Aletta found the energy to hurry over to them, taking Chloe and her mother by the arms and walking them away from the other women. They were both clutching their tin cups waiting to have them filled, but she didn’t want everyone else to hear what she had to say, not until she knew more.
‘You look happy,’ her mother said. ‘Why are you smiling?’
Chloe frowned, glancing back at the soup line. It might be revolting, but none of them ever wanted to miss out.
‘I overhead the guards today. The Allies are liberating other camps,’ she whispered. ‘They must be losing the war.’
Chloe’s eyebrows lifted then, her frown gone. ‘You’re certain you heard that correctly?’
Aletta nodded. ‘They have Red Cross packages that have been sent here, and they’re stockpiling them behind the crematorium. But there’s more,’ she said, glancing to check they weren’t being watched. ‘I heard them say that French prisoners are to be released.’
Her mother’s gaze met hers, and her eyes widened. ‘That means that Chloe . . .’
‘Could be saved,’ Aletta said, reaching for Chloe’s hand. ‘We just have to keep you well enough until they arrive. They don’t want anyone knowing how badly they’ve starved us.’
‘I’m not leaving without you,’ Chloe said, looking between them. ‘I don’t care what happens, I couldn’t, I—’
‘If you can leave, you leave,’ Aletta said firmly. ‘You can fight for us on the outside, but you do not miss an opportunity to get out of here. Do you hear me?’
In the beginning, it had been Chloe who showed them how to stay alive, who’d fought for them when they needed her, had looked after Aletta when she was sick, but now it was her turn to look out for her friend.

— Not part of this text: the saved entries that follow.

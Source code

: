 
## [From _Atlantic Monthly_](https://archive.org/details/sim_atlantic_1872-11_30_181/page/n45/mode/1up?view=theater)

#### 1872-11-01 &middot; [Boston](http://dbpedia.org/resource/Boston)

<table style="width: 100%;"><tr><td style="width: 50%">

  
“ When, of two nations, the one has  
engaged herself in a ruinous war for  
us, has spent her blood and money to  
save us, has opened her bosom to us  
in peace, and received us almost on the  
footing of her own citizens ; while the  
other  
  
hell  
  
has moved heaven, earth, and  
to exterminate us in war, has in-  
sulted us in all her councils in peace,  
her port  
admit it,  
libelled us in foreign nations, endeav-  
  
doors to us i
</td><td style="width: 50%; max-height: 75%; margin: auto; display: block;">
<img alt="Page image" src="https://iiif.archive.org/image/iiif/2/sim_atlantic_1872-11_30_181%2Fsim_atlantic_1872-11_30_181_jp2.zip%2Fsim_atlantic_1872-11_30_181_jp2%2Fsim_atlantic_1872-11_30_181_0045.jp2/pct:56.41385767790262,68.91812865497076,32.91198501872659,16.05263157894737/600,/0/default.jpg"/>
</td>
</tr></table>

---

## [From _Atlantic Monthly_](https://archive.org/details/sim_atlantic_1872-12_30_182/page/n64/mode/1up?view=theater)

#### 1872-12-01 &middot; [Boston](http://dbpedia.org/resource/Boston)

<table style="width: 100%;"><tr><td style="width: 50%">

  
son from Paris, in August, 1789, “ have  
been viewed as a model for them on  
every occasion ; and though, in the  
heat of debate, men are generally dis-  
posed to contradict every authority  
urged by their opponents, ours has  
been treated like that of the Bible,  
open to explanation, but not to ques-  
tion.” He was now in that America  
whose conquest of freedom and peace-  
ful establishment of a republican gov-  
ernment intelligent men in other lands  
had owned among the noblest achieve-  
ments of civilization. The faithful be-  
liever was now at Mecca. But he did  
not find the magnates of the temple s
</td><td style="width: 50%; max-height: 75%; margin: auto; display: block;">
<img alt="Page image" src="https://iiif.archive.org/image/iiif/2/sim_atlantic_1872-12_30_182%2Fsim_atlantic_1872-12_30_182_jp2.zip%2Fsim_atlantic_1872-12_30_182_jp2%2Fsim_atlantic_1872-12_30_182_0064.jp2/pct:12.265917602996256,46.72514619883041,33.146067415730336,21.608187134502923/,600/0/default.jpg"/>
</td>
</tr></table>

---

It was as if the tiniest ember of fire had sparked inside Aletta, after so many months of feeling nothing.
‘We said we were together, that we were all going to—’
‘We said we were going to stay alive, Chloe,’ Emma interrupted. ‘Maybe we don’t all leave at once, but it doesn’t change that we’re all going to make it. But Aletta’s right. If you get the chance to leave, you leave. It might be your only chance.’
Aletta took a deep breath, her lungs shuddering, her cough making her almost bend over double. But she rose as soon as she could, wiping her mouth with the back of her wrist. ‘We just have to live long enough for this place to be liberated. You can wait for us on the other side.’
There was a shout behind them and they all jumped, shuffling back into the line before they were reprimanded.
‘But we have to be careful,’ Aletta murmured, leaning in close. ‘I think, well, I heard them say that they want to get rid of the evidence. I don’t think they’ll let anyone see how bad it is here.’
‘We need to find somewhere to hide, is that what you’re saying?’ her mother asked. ‘You think they might . . .’
Aletta swallowed, meeting her mother’s stare.
‘I think that we need to do everything we can to keep our heads down, and we need to stay alert. We need to be careful.’ Just like we’ve always been, she thought.
We need to keep an eye out for each other, listen to the guards, find out what’s happening.
Right now, she was focused on Chloe leaving the camp. She would worry about getting herself and her mother out once they knew Chloe was safe.